But where are cyan, green, blue and contrast?
It would seem that in giving contractors security clearance, the U S Government takes good care that they themselves don’t learn any actual security. Because, sadly, this was an amateurish effort. With a little more knowledge she could have been completely untraceable.
As someone who has been professionally involved in printer security, my advice is don’t, just don’t. A lot of corporate level printing systems record all kinds of data about print jobs, including tying users to documents printed. At one supposedly secure facility I discovered that users could, with just a little knowledge, find out what was being printed by who - and people were using document titles like (though not identical with obviously) Final Review of Radioisotope Leak Building 44. That’s before we get into the yellow dot pattern that uniquely identifies printers and other forms of hidden watermarking used in secure establishments. Unless you know a lot about your printing infrastructure, regard printers as unsafe for leakers.
I’m surprised that she had any printing access, though.
Time to campaign for Trump to pardon her when he leaves office ;(
Given the complete lack of any apparent attempt at covering her tracks, I don’t think she intended to be undiscovered.
The tone of this thread is an interesting contrast to the discussions of Snowden. Ed gets accused of not being a real whistleblower because he was careful and meticulous; this one gets criticised because she wasn’t.
Guess she got her clearance in a box of snack food products.
The facts of the matter seem to be less important to the internet than attention grabbing headlines.
As far as I’ve been able to tell we dont know her motive yet.
Passing blame down the line, it does it bestly.
Everywhere I’ve worked you’d get chewed out for sending a text document to the color printer. Public schools are poor though.
Companies that fuss about having separate printers for mono and colour rather than standardising already have a cost problem that can’t be solved by micromanaging.
Seconded… Way back when I was supporting the print servers it seemed to be monthly that I had to trawl the event logs looking for who printed something that should not have been printed at work, not just simply not work related but everything from porn to lets print the salaries of everyone in the group at performance review time.
Who the actual fuck prints porn?
Yeah, so? That’s better than standing, as all the “good” governments and people do, with Saudi Arabia.
It was on the factory floor somewhere… and it was awhile ago before the work firewall was smarter about things but yeah someone was printing out nsfw things and leaving them in the pile every morning.

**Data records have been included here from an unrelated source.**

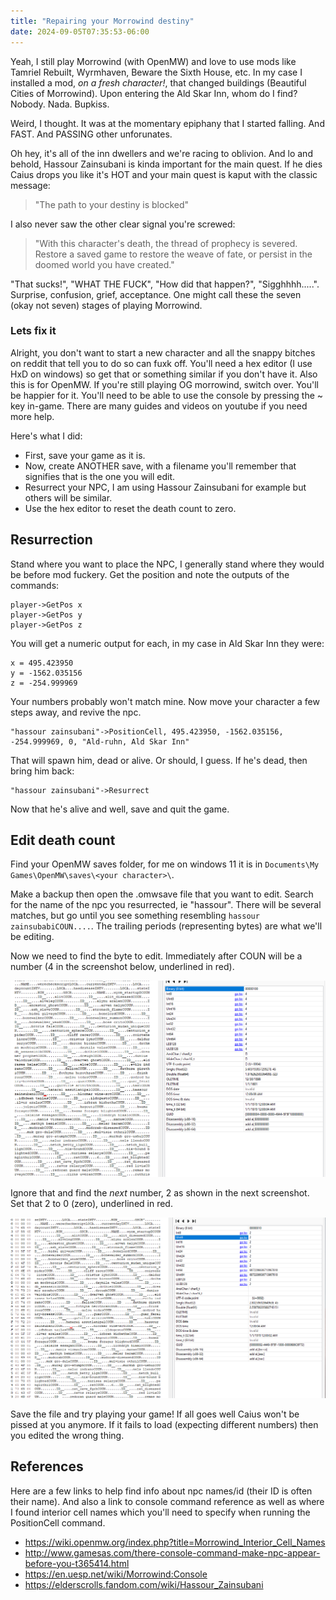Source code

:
 ```yaml
---
title: "Repairing your Morrowind destiny"
date: 2024-09-05T07:35:53-06:00
---
```


Yeah, I still play Morrowind (with OpenMW) and love to use mods like Tamriel
Rebuilt, Wyrmhaven, Beware the Sixth House, etc. In my case I installed a mod,
_on a fresh character!_, that changed buildings (Beautiful Cities of Morrowind).
Upon entering the Ald Skar Inn, whom do I find? Nobody. Nada. Bupkiss.

Weird, I thought. It was at the momentary epiphany that I started falling.
And FAST. And PASSING other unforunates.

Oh hey, it's all of the inn dwellers and we're racing to oblivion. And lo and
behold, Hassour Zainsubani is kinda important for the main quest. If he dies
Caius drops you like it's HOT and your main quest is kaput with the classic
message:

> "The path to your destiny is blocked"

I also never saw the other clear signal you're screwed:

> "With this character's death, the thread of prophecy is severed. Restore a
> saved game to restore the weave of fate, or persist in the doomed world you
> have created."

"That sucks!", "WHAT THE FUCK", "How did that happen?", "Sigghhhh.....".
Surprise, confusion, grief, acceptance. One might call these the seven
(okay not seven) stages of playing Morrowind.

### Lets fix it

Alright, you don't want to start a new character and all the snappy bitches on
reddit that tell you to do so can fuxk off. You'll need a hex editor (I use HxD
on windows) so get that or something similar if you don't have it. Also this is
for OpenMW. If you're still playing OG morrowind, switch over. You'll be happier
for it. You'll need to be able to use the console by pressing the \~ key
in-game. There are many guides and videos on youtube if you need more help.

Here's what I did:

- First, save your game as it is.
- Now, create ANOTHER save, with a filename you'll remember that signifies that
  is the one you will edit.
- Resurrect your NPC, I am using Hassour Zainsubani for example but others will
  be similar.
- Use the hex editor to reset the death count to zero.

## Resurrection

Stand where you want to place the NPC, I generally stand where they would be
before mod fuckery. Get the position and note the outputs of the commands:

```
player->GetPos x
player->GetPos y
player->GetPos z
```

You will get a numeric output for each, in my case in Ald Skar Inn they were:

```
x = 495.423950
y = -1562.035156
z = -254.999969
```

Your numbers probably won't match mine. Now move your character a few steps
away, and revive the npc.

```
"hassour zainsubani"->PositionCell, 495.423950, -1562.035156, -254.999969, 0, "Ald-ruhn, Ald Skar Inn"
```

That will spawn him, dead or alive. Or should, I guess. If he's dead, then bring
him back:

```
"hassour zainsubani"->Resurrect
```

Now that he's alive and well, save and quit the game.

## Edit death count

Find your OpenMW saves folder, for me on windows 11 it is in
`Documents\My Games\OpenMW\saves\<your character>\`.

Make a backup then open the .omwsave file that you want to edit. Search for the
name of the npc you resurrected, ie "hassour". There will be several matches,
but go until you see something resembling `hassour zainsubabiCOUN....`. The
trailing periods (representing bytes) are what we'll be editing.

Now we need to find the byte to edit. Immediately after COUN will be a number
(4 in the screenshot below, underlined in red).

<img src="hassour_coun.png">

Ignore that and find the *next* number, 2 as shown in the next screenshot.
Set that 2 to 0 (zero), underlined in red.

<img src="hassour_deadcount_reset.png">

Save the file and try playing your game! If all goes well Caius won't be pissed
at you anymore. If it fails to load (expecting different numbers) then you
edited the wrong thing.

## References

Here are a few links to help find info about npc names/id (their ID is often
their name). And also a link to console command reference as well as where
I found interior cell names which you'll need to specify when running the
PositionCell command.

- https://wiki.openmw.org/index.php?title=Morrowind_Interior_Cell_Names
- http://www.gamesas.com/there-console-command-make-npc-appear-before-you-t365414.html
- https://en.uesp.net/wiki/Morrowind:Console
- https://elderscrolls.fandom.com/wiki/Hassour_Zainsubani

Also another thing I know, don’t use your work email to send sexytime messages to your mistress who is also a coworker, doubly so don’t print them out (or at least don’t wait around for others to see it before picking it up), triply so if you are the CEO. God I hated the ethics training the rest of us had to take for that. Dunno what security did with those event logs and I don’t care.
If you want to work for the security or defense of the US, pledging your loyalty to any foreign country is probably a poor idea.
You have a strange definition of “stands with.”
Probably the same people that used to have their PAs print out emails and present them to them in a memo folder for review.
“Miss Jones…the special folder…and don’t let anyone disturb me for thirty minutes.”
“If there is a war, I will stand with you”, is a pledge of loyalty. And it stands in contrast to the Oath of Enlistment she took as a member of the USAF.
With her language skills, it seems like she had the potential to make a positive contribution.
Actually, foreign offices and defense departments do it all the time, and the policy is, in practice, often made by individuals (there is plenty of published history for this).
The US guarantees the security of Israel. It was the UK failure to honour its guarantee to Czechoslovakia that made Hitler think he could get away with things, and the UK honouring its pledge to Poland that brought it into the war.
The Secretary of State is an employee of the government. So, in effect, is the President. And do you really imagine that there are not CIA officers right now telling “moderate” militants in Syria “The US Government stands with you?”
Whereas this contractor is merely expressing a personal opinion; she is not employed by the US Government directly. That gives her less rather than more responsibility. You are deliberately trying to confuse her obvious use of the words “stand with” to mean something other than simply “support”.
I’m not arguing she has not done something criminal; there are times that everybody with a conscience may decide to break the law. But treasonous? Exposing concealment of bad behaviour at the heart of government is hardly treasonous.
That explains a lot. Boys’ club, not near computers most of the time, probably not that sophisticated.
Dumb, but not surprising.
I’ve had ethics training that explains why we shouldn’t sleep with underage prostitutes in Thailand, even if it’s legal there.
I wasn’t using that faith in humanity anyway…
you want mine? i quit using mine quite awhile ago…
I’m pretty sure a tweet expressing the opinion of “I don’t agree with going to war with Iran” is far from a formal oath to take arms in support of a foreign nation.